A large portion of your credit score, 35%, is based on your payment history, so paying your bills on time, every time, is crucial if you want to keep a high credit score or improve the one you have. It’s also smart to keep your credit utilization low—ideally under 30% of your available credit—and to avoid opening too many new accounts at once. 

A strong credit profile gives you more flexibility and peace of mind, especially during uncertain times.

Review your investment strategy 

Whether you're investing now or haven't started yet, it's important to review your investing strategy. If you need help, you can always seek the support of a Certified Financial Planner (CFP) and get help reviewing your personal finances and creating a financial plan. 

Ultimately, knowing your asset allocations and consulting with an advisor can help you determine how to stay the course and adjust your strategy during bear markets.
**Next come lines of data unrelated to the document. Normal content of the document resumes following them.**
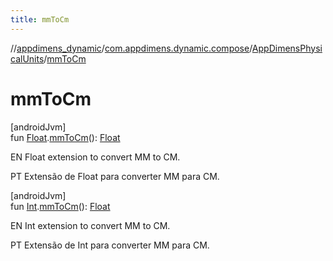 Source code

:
 ```yaml
---
title: mmToCm
---
```

//[appdimens_dynamic](../../../index.html)/[com.appdimens.dynamic.compose](../index.html)/[AppDimensPhysicalUnits](index.html)/[mmToCm](mm-to-cm.html)



# mmToCm



[androidJvm]\
fun [Float](https://kotlinlang.org/api/core/kotlin-stdlib/kotlin/-float/index.html).[mmToCm](mm-to-cm.html)(): [Float](https://kotlinlang.org/api/core/kotlin-stdlib/kotlin/-float/index.html)



EN Float extension to convert MM to CM.



PT Extensão de Float para converter MM para CM.





[androidJvm]\
fun [Int](https://kotlinlang.org/api/core/kotlin-stdlib/kotlin/-int/index.html).[mmToCm](mm-to-cm.html)(): [Float](https://kotlinlang.org/api/core/kotlin-stdlib/kotlin/-float/index.html)



EN Int extension to convert MM to CM.



PT Extensão de Int para converter MM para CM.



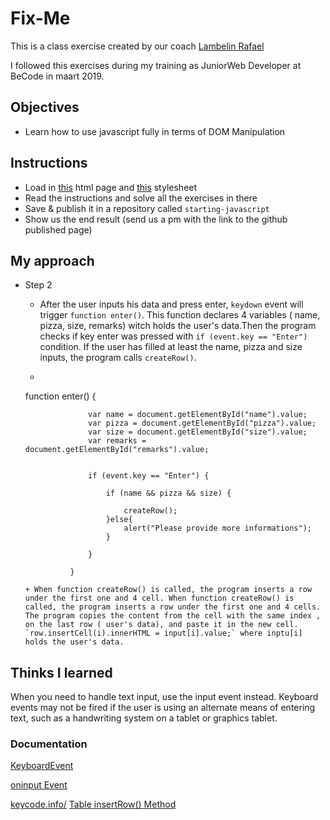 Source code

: # Fix-Me

This is a class exercise created by our coach [Lambelin Rafael](https://github.com/rafaello104)

I followed this exercises during my training as JuniorWeb Developer at BeCode in maart 2019.
## Objectives

- Learn how to use javascript fully in terms of DOM Manipulation


## Instructions

- Load in [this](https://github.com/becodeorg/GNT-Yu-1.10/blob/master/2.The-Hills/1.Javascript-Intro/1.DOM-Manipulation/files/index.html) html page and [this](https://github.com/becodeorg/GNT-Yu-1.10/blob/master/2.The-Hills/1.Javascript-Intro/1.DOM-Manipulation/files/stylesheet.css) stylesheet
- Read the instructions and solve all the exercises in there
- Save & publish it in a repository called `starting-javascript`
- Show us the end result (send us a pm with the link to the github published page)

## My approach

- Step 2
    + After the user inputs his data and press enter,  `keydown`  event will trigger `function enter()`.
    This function declares 4 variables ( name, pizza, size, remarks) witch holds the user's data.Then the program checks if key enter was pressed with `if (event.key == "Enter") ` condition. If the user has filled at least the name, pizza and size inputs,  the program calls `createRow()`. 

    + ```
    function enter() {

                    var name = document.getElementById("name").value;
                    var pizza = document.getElementById("pizza").value;
                    var size = document.getElementById("size").value;
                    var remarks = document.getElementById("remarks").value;


                    if (event.key == "Enter") {

                        if (name && pizza && size) {

                            createRow();
                        }else{
                            alert("Please provide more informations");
                        }

                    }

                }
    ```
    + When function createRow() is called, the program inserts a row under the first one and 4 cell. When function createRow() is called, the program inserts a row under the first one and 4 cells. The program copies the content from the cell with the same index , on the last row ( user's data), and paste it in the new cell.  `row.insertCell(i).innerHTML = input[i].value;` where inptu[i] holds the user's data.

## Thinks I learned

 When you need to handle text input, use the input event instead. Keyboard events may not be fired if the user is using an alternate means of entering text, such as a handwriting system on a tablet or graphics tablet.

 ### Documentation

 [KeyboardEvent](https://developer.mozilla.org/en-US/docs/Web/API/KeyboardEvent)

 [oninput Event](https://www.w3schools.com/jsref/event_oninput.asp)

 [keycode.info/](https://keycode.info/)
 [Table insertRow() Method](https://www.w3schools.com/jsref/met_table_insertrow.asp)
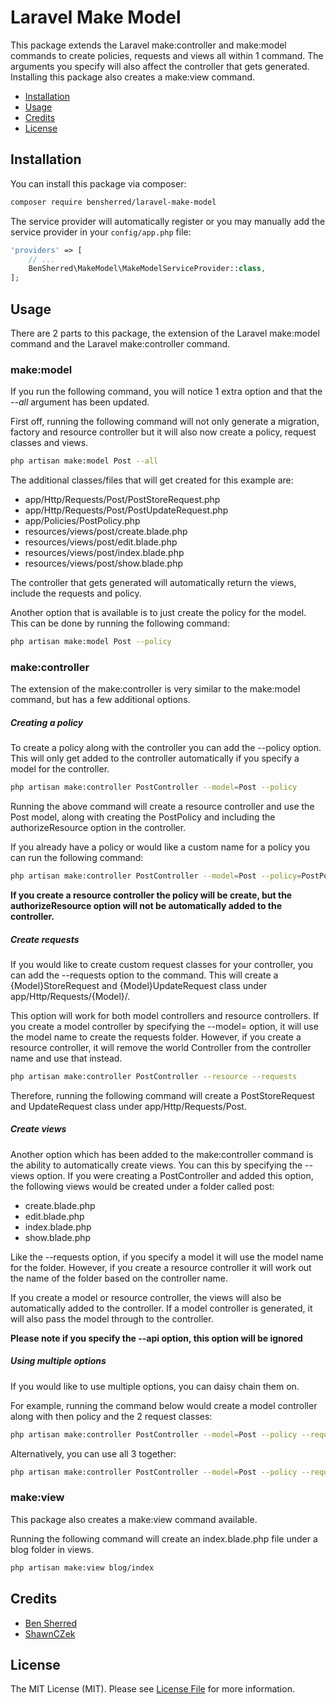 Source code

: # Laravel Make Model

This package extends the Laravel make:controller and make:model commands to
create policies, requests and views all within 1 command. The arguments you
specify will also affect the controller that gets generated. Installing
this package also creates a make:view command.

* [Installation](#installation)
* [Usage](#usage)
* [Credits](#credits)
* [License](#license)

## Installation
You can install this package via composer:

``` bash
composer require bensherred/laravel-make-model
```

The service provider will automatically register or you may manually add the
service provider in your ```config/app.php``` file:

``` php
'providers' => [
    // ...
    BenSherred\MakeModel\MakeModelServiceProvider::class,
];
```

## Usage
There are 2 parts to this package, the extension of the Laravel make:model
command and the Laravel make:controller command.

### make:model
If you run the following command, you will notice 1 extra option and that
the *--all* argument has been updated.

First off, running the following command will not only generate a migration,
factory and resource controller but it will also now create a policy, request
classes and views.

``` bash
php artisan make:model Post --all
```

The additional classes/files that will get created for this example are:

* app/Http/Requests/Post/PostStoreRequest.php
* app/Http/Requests/Post/PostUpdateRequest.php
* app/Policies/PostPolicy.php
* resources/views/post/create.blade.php
* resources/views/post/edit.blade.php
* resources/views/post/index.blade.php
* resources/views/post/show.blade.php

The controller that gets generated will automatically return the views,
include the requests and policy.

Another option that is available is to just create the policy for the model.
This can be done by running the following command:

``` bash
php artisan make:model Post --policy
```

### make:controller
The extension of the make:controller is very similar to the make:model
command, but has a few additional options.

##### Creating a policy
To create a policy along with the controller you can add the --policy option.
This will only get added to the controller automatically if you specify a
model for the controller.

``` bash
php artisan make:controller PostController --model=Post --policy
``` 

Running the above command will create a resource controller and use the Post
model, along with creating the PostPolicy and including the authorizeResource
option in the controller.

If you already have a policy or would like a custom name for a policy you can
run the following command:

``` bash
php artisan make:controller PostController --model=Post --policy=PostPolicy
```

**If you create a resource controller the policy will be create, but the
authorizeResource option will not be automatically added to the controller.**

##### Create requests
If you would like to create custom request classes for your controller, you
can add the --requests option to the command. This will create a
{Model}StoreRequest and {Model}UpdateRequest class under
app/Http/Requests/{Model}/.

This option will work for both model controllers and resource controllers. If
you create a model controller by specifying the --model= option, it will use
the model name to create the requests folder. However, if you create a resource
controller, it will remove the world Controller from the controller name and
use that instead.

``` bash
php artisan make:controller PostController --resource --requests
```

Therefore, running the following command will create a PostStoreRequest and
UpdateRequest class under app/Http/Requests/Post.

##### Create views
Another option which has been added to the make:controller command is the
ability to automatically create views. You can this by specifying the --views
option. If you were creating a PostController and added this option, the
following views would be created under a folder called post:

* create.blade.php
* edit.blade.php
* index.blade.php
* show.blade.php

Like the --requests option, if you specify a model it will use the model name
for the folder. However, if you create a resource controller it will work
out the name of the folder based on the controller name.

If you create a model or resource controller, the views will also be
automatically added to the controller. If a model controller is generated, it
will also pass the model through to the controller.

**Please note if you specify the --api option, this option will be ignored**

##### Using multiple options
If you would like to use multiple options, you can daisy chain them on.

For example, running the command below would create a model controller along
with then policy and the 2 request classes:

``` bash
php artisan make:controller PostController --model=Post --policy --requests
``` 

Alternatively, you can use all 3 together:

``` bash
php artisan make:controller PostController --model=Post --policy --requests --views
``` 

### make:view
This package also creates a make:view command available.

Running the following command will create an index.blade.php file under a
blog folder in views.

``` bash
php artisan make:view blog/index
```

## Credits
- [Ben Sherred](https://github.com/bensherred)
- [ShawnCZek](https://github.com/shawnczek)

## License
The MIT License (MIT). Please see [License File](LICENSE.md) for more information.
Prepare for a possible job search

If you feel that there might be job losses in your industry, it's a good idea to prepare for a potential job search. This means updating your resume, your LinkedIn profile, and reconnecting with professional contacts. 
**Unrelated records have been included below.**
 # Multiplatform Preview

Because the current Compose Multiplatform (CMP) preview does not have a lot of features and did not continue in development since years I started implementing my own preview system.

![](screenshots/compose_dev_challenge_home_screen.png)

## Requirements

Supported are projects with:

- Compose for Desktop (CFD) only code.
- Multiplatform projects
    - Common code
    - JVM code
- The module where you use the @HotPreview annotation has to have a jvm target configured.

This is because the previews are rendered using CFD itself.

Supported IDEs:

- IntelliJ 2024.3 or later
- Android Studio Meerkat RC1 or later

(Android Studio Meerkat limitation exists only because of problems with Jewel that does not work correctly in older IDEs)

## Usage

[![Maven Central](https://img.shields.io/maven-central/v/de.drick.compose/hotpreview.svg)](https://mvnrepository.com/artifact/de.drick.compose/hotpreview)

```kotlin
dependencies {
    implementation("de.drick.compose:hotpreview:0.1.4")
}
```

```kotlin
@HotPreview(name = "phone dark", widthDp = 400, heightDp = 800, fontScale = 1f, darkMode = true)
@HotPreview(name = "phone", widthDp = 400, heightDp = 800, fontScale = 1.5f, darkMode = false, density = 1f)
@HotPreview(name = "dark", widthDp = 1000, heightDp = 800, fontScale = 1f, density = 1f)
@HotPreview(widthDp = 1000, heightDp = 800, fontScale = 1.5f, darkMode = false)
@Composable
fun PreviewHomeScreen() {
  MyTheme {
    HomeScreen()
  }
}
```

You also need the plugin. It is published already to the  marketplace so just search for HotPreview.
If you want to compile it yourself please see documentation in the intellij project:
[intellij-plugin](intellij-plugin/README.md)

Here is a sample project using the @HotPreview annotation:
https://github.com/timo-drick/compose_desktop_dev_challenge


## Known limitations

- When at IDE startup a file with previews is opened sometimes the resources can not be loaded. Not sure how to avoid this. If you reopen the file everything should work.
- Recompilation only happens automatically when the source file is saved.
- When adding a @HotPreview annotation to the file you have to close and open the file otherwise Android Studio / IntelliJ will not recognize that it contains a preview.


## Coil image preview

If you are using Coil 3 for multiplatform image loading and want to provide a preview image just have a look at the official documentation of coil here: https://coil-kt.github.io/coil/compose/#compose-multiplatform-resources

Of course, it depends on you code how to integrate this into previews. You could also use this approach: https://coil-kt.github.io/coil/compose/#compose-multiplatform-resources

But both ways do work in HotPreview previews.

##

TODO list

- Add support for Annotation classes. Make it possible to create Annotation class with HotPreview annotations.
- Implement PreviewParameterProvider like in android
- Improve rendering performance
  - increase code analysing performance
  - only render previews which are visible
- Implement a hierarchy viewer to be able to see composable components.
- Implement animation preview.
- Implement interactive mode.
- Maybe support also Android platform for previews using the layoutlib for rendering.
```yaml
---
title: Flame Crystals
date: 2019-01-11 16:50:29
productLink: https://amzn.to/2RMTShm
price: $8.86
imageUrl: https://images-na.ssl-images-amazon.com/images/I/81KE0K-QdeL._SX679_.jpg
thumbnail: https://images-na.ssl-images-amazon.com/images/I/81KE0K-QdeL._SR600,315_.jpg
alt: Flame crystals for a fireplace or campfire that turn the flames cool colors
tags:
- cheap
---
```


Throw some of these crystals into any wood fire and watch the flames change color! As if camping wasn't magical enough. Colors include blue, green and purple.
Hopefully, you won't need to apply for new jobs, but if you do, it's good to have contacts and a plan in place ahead of time.

It may also help to explore new certifications or licensures that could make you more competitive or open doors in related fields. Additionally, consider talking to your current employer about potential raise opportunities or ways to take on more responsibility—both of which can help grow your income and make you more valuable to your team. Being proactive now can ease uncertainty later.

Know your assets

When it comes to building recession-proof finances, it’s important to understand what you already have working in your favor. Your assets—things you own that have value—can play a key role in helping you weather economic downturns. 
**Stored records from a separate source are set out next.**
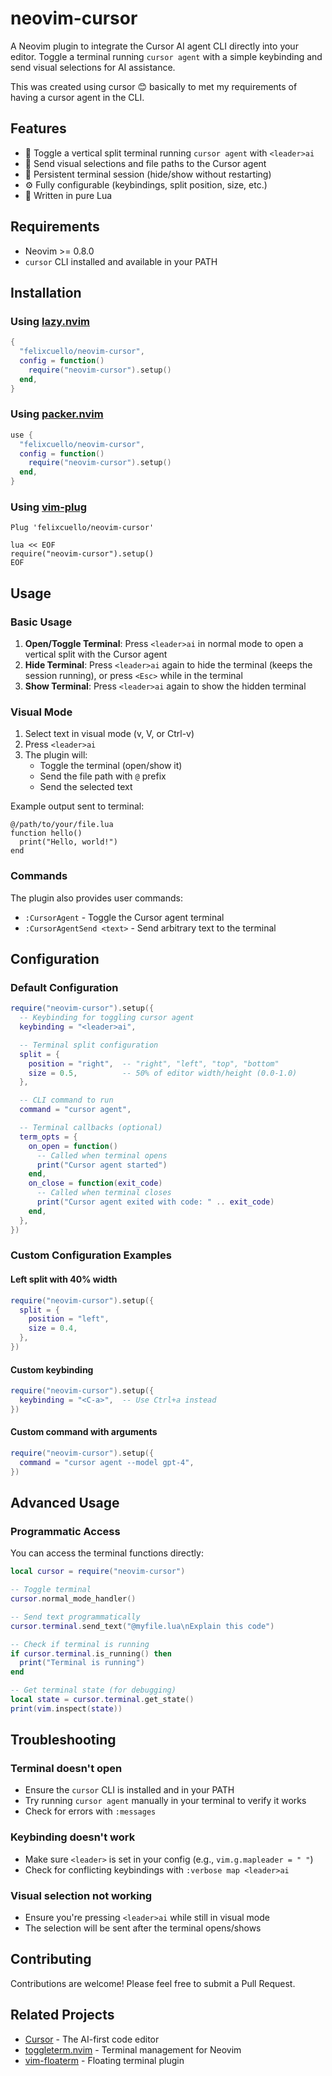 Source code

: # neovim-cursor

A Neovim plugin to integrate the Cursor AI agent CLI directly into your editor. Toggle a terminal running `cursor agent`
with a simple keybinding and send visual selections for AI assistance.

This was created using cursor 😊 basically to met my requirements of having a cursor agent in the CLI.


## Features

- 🚀 Toggle a vertical split terminal running `cursor agent` with `<leader>ai`
- 📝 Send visual selections and file paths to the Cursor agent
- 💾 Persistent terminal session (hide/show without restarting)
- ⚙️ Fully configurable (keybindings, split position, size, etc.)
- 🎯 Written in pure Lua


## Requirements

- Neovim >= 0.8.0
- `cursor` CLI installed and available in your PATH


## Installation

### Using [lazy.nvim](https://github.com/folke/lazy.nvim)

```lua
{
  "felixcuello/neovim-cursor",
  config = function()
    require("neovim-cursor").setup()
  end,
}
```

### Using [packer.nvim](https://github.com/wbthomason/packer.nvim)

```lua
use {
  "felixcuello/neovim-cursor",
  config = function()
    require("neovim-cursor").setup()
  end,
}
```

### Using [vim-plug](https://github.com/junegunn/vim-plug)

```vim
Plug 'felixcuello/neovim-cursor'

lua << EOF
require("neovim-cursor").setup()
EOF
```

## Usage

### Basic Usage

1. **Open/Toggle Terminal**: Press `<leader>ai` in normal mode to open a vertical split with the Cursor agent
2. **Hide Terminal**: Press `<leader>ai` again to hide the terminal (keeps the session running), or press `<Esc>` while in the terminal
3. **Show Terminal**: Press `<leader>ai` again to show the hidden terminal

### Visual Mode

1. Select text in visual mode (v, V, or Ctrl-v)
2. Press `<leader>ai`
3. The plugin will:
   - Toggle the terminal (open/show it)
   - Send the file path with `@` prefix
   - Send the selected text

Example output sent to terminal:
```
@/path/to/your/file.lua
function hello()
  print("Hello, world!")
end
```

### Commands

The plugin also provides user commands:

- `:CursorAgent` - Toggle the Cursor agent terminal
- `:CursorAgentSend <text>` - Send arbitrary text to the terminal

## Configuration

### Default Configuration

```lua
require("neovim-cursor").setup({
  -- Keybinding for toggling cursor agent
  keybinding = "<leader>ai",

  -- Terminal split configuration
  split = {
    position = "right",  -- "right", "left", "top", "bottom"
    size = 0.5,          -- 50% of editor width/height (0.0-1.0)
  },

  -- CLI command to run
  command = "cursor agent",

  -- Terminal callbacks (optional)
  term_opts = {
    on_open = function()
      -- Called when terminal opens
      print("Cursor agent started")
    end,
    on_close = function(exit_code)
      -- Called when terminal closes
      print("Cursor agent exited with code: " .. exit_code)
    end,
  },
})
```

### Custom Configuration Examples

#### Left split with 40% width

```lua
require("neovim-cursor").setup({
  split = {
    position = "left",
    size = 0.4,
  },
})
```

#### Custom keybinding

```lua
require("neovim-cursor").setup({
  keybinding = "<C-a>",  -- Use Ctrl+a instead
})
```

#### Custom command with arguments

```lua
require("neovim-cursor").setup({
  command = "cursor agent --model gpt-4",
})
```

## Advanced Usage

### Programmatic Access

You can access the terminal functions directly:

```lua
local cursor = require("neovim-cursor")

-- Toggle terminal
cursor.normal_mode_handler()

-- Send text programmatically
cursor.terminal.send_text("@myfile.lua\nExplain this code")

-- Check if terminal is running
if cursor.terminal.is_running() then
  print("Terminal is running")
end

-- Get terminal state (for debugging)
local state = cursor.terminal.get_state()
print(vim.inspect(state))
```

## Troubleshooting

### Terminal doesn't open

- Ensure the `cursor` CLI is installed and in your PATH
- Try running `cursor agent` manually in your terminal to verify it works
- Check for errors with `:messages`

### Keybinding doesn't work

- Make sure `<leader>` is set in your config (e.g., `vim.g.mapleader = " "`)
- Check for conflicting keybindings with `:verbose map <leader>ai`

### Visual selection not working

- Ensure you're pressing `<leader>ai` while still in visual mode
- The selection will be sent after the terminal opens/shows

## Contributing

Contributions are welcome! Please feel free to submit a Pull Request.

## Related Projects

- [Cursor](https://cursor.sh/) - The AI-first code editor
- [toggleterm.nvim](https://github.com/akinsho/toggleterm.nvim) - Terminal management for Neovim
- [vim-floaterm](https://github.com/voldikss/vim-floaterm) - Floating terminal plugin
These might include your home, retirement savings, stocks, vehicles, or even valuable collectibles. Start by making a list of everything you own and estimating its current value. This will give you a clearer picture of your financial foundation and help you identify opportunities to build resilience. 

For example, your home could be a source of equity you can tap into if needed, or your retirement accounts may be more diversified than you think. The better you understand your assets, the more strategic you can be about protecting and growing your wealth—even when the economy gets rocky.

Frequently asked questions

How much money do you need to be recession-proof?

There’s no one-size-fits-all number, but many financial experts recommend having at least 3 to 6 months’ worth of living expenses saved in an emergency fund to feel somewhat recession-proof. The idea is to give yourself a cushion in case of job loss, reduced income, or unexpected costs. 

Beyond that, having diverse income sources, manageable debt, and investments in stable assets like real estate or bonds can add more protection. Ultimately, being recession-proof is less about hitting a specific dollar amount and more about building financial resilience.

What is the most recession-proof asset?

The most recession-proof asset is often considered to be real estate—especially residential property—because people always need a place to live, even during economic downturns. While property values can fluctuate, real estate tends to hold its value better than many other assets over the long term, and rental income can provide steady cash flow.

Additional data shows that during the pandemic and the 2008-2009 recession, cash and government bonds fared better than the stock market during recession years.

How to recession-proof your income?

One of the best ways to recession-proof your income is to diversify your income streams. Starting a business, having a side hustle, and exploring passive income ideas, such as investing in dividend stocks, can all help you maintain a steady cash flow in periods of economic uncertainty.

Final thoughts

Learning how to recession-proof your finances can help alleviate stress and anxiety should the economy take a downturn. The habits you establish now, like budgeting, building an emergency savings, and diversifying your income, can help you continue to pay your bills and meet your basic needs, even in the event of an economic downturn.